[Collected data]
════════════════
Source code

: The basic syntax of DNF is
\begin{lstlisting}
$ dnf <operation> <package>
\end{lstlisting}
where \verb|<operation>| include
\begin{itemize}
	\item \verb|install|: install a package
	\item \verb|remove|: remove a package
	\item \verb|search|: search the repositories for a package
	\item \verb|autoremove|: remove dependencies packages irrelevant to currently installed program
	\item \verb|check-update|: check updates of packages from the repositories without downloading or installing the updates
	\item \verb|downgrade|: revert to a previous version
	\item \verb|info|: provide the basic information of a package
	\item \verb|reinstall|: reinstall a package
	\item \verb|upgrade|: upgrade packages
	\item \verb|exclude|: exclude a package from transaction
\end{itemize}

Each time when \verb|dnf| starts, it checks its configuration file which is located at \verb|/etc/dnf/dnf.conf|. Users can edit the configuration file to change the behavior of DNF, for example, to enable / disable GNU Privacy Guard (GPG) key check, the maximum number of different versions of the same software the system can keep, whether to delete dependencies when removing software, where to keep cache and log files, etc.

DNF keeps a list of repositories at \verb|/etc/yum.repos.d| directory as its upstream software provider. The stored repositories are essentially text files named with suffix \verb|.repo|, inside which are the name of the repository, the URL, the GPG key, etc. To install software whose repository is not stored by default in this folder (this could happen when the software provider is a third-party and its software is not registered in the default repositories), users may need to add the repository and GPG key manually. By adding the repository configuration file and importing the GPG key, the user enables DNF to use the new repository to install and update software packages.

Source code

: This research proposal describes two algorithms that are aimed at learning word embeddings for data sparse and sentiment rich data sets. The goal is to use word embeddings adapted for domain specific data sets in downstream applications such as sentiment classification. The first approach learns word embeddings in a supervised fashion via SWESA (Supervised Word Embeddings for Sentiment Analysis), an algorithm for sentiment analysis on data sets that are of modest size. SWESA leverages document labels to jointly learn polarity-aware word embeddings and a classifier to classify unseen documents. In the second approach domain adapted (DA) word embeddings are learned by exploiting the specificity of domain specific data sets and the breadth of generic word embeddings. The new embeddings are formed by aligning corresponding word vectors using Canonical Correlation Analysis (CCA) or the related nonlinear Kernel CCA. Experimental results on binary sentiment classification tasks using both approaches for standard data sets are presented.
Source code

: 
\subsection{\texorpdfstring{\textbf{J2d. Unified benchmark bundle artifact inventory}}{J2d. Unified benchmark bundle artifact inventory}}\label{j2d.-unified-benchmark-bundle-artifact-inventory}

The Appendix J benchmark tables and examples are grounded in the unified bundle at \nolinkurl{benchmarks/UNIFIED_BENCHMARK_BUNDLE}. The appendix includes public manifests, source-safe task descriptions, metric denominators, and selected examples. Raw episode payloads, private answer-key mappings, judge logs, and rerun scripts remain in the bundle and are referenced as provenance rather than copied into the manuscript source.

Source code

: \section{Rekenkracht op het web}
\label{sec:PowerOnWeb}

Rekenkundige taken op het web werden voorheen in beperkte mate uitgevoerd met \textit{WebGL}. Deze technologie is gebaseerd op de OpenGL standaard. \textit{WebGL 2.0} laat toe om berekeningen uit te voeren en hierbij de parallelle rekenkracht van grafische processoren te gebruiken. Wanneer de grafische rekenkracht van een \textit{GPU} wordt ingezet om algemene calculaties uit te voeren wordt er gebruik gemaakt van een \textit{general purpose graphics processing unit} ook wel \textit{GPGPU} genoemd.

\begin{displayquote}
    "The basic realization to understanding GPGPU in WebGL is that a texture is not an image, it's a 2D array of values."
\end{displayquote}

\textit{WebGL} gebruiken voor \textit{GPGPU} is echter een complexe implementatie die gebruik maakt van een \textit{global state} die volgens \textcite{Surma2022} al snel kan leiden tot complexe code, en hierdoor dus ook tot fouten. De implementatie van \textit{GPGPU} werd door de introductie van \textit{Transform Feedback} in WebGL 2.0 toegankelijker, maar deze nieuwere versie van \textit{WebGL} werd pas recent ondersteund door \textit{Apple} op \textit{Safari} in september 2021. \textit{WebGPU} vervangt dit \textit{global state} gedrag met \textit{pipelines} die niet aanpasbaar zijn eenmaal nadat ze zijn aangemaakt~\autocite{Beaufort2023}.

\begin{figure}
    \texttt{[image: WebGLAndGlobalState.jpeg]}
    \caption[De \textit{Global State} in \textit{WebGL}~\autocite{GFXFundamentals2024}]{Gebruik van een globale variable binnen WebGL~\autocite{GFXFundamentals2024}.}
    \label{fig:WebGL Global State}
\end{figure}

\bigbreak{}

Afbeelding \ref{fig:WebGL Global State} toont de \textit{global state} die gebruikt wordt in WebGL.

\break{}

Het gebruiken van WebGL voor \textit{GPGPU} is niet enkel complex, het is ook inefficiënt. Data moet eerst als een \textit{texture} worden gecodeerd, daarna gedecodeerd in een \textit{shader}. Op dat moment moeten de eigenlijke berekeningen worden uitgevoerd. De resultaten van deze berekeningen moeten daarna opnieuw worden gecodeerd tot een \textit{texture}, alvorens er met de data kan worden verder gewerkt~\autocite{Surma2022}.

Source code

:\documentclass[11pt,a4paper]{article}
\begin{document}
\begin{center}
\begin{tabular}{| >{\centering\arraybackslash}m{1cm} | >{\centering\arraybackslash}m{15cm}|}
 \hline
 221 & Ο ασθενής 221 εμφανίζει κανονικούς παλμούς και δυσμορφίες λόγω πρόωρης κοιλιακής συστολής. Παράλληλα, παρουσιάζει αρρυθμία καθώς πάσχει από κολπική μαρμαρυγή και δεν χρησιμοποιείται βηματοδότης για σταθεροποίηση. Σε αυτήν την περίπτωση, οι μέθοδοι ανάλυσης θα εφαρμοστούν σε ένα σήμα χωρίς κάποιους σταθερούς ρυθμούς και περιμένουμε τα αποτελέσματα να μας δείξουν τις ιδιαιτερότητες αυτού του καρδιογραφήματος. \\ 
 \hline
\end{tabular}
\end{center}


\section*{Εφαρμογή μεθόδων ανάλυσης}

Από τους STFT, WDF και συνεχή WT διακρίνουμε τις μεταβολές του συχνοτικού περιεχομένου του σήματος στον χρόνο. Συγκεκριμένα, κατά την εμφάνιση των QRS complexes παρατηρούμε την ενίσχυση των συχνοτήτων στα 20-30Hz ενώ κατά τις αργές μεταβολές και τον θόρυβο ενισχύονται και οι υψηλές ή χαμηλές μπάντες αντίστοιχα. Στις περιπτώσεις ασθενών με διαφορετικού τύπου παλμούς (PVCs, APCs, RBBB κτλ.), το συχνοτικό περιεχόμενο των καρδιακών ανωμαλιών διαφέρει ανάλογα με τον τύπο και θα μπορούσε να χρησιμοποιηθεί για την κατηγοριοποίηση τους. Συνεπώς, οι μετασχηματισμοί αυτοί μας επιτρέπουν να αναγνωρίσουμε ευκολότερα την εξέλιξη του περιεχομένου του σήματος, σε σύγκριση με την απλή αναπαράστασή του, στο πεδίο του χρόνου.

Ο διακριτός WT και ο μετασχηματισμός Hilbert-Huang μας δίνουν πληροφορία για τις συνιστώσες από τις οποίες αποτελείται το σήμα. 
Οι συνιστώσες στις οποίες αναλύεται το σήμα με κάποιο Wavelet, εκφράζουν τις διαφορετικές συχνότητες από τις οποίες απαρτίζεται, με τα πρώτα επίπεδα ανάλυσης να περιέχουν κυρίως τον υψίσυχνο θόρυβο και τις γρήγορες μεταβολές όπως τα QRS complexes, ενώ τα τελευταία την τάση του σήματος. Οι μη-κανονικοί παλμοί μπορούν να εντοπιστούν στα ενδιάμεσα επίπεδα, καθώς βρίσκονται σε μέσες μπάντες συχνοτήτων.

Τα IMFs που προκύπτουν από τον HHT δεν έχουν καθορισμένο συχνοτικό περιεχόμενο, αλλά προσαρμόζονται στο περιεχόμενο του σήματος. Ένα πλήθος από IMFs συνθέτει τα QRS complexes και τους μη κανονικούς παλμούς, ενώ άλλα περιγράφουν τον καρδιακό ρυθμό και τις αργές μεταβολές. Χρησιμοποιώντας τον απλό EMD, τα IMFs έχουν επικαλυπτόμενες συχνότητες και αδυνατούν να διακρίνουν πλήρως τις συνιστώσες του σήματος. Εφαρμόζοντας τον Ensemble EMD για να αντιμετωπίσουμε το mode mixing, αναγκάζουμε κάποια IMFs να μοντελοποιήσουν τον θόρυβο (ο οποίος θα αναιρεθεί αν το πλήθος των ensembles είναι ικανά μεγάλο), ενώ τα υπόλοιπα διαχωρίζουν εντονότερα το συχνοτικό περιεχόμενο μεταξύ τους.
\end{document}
════════════════
From the start of the data to the line that holds "Each time when", retype each line exactly, with both ends included.

**Task solution**
Source code

: The basic syntax of DNF is
\begin{lstlisting}
$ dnf <operation> <package>
\end{lstlisting}
where \verb|<operation>| include
\begin{itemize}
	\item \verb|install|: install a package
	\item \verb|remove|: remove a package
	\item \verb|search|: search the repositories for a package
	\item \verb|autoremove|: remove dependencies packages irrelevant to currently installed program
	\item \verb|check-update|: check updates of packages from the repositories without downloading or installing the updates
	\item \verb|downgrade|: revert to a previous version
	\item \verb|info|: provide the basic information of a package
	\item \verb|reinstall|: reinstall a package
	\item \verb|upgrade|: upgrade packages
	\item \verb|exclude|: exclude a package from transaction
\end{itemize}

Each time when \verb|dnf| starts, it checks its configuration file which is located at \verb|/etc/dnf/dnf.conf|. Users can edit the configuration file to change the behavior of DNF, for example, to enable / disable GNU Privacy Guard (GPG) key check, the maximum number of different versions of the same software the system can keep, whether to delete dependencies when removing software, where to keep cache and log files, etc.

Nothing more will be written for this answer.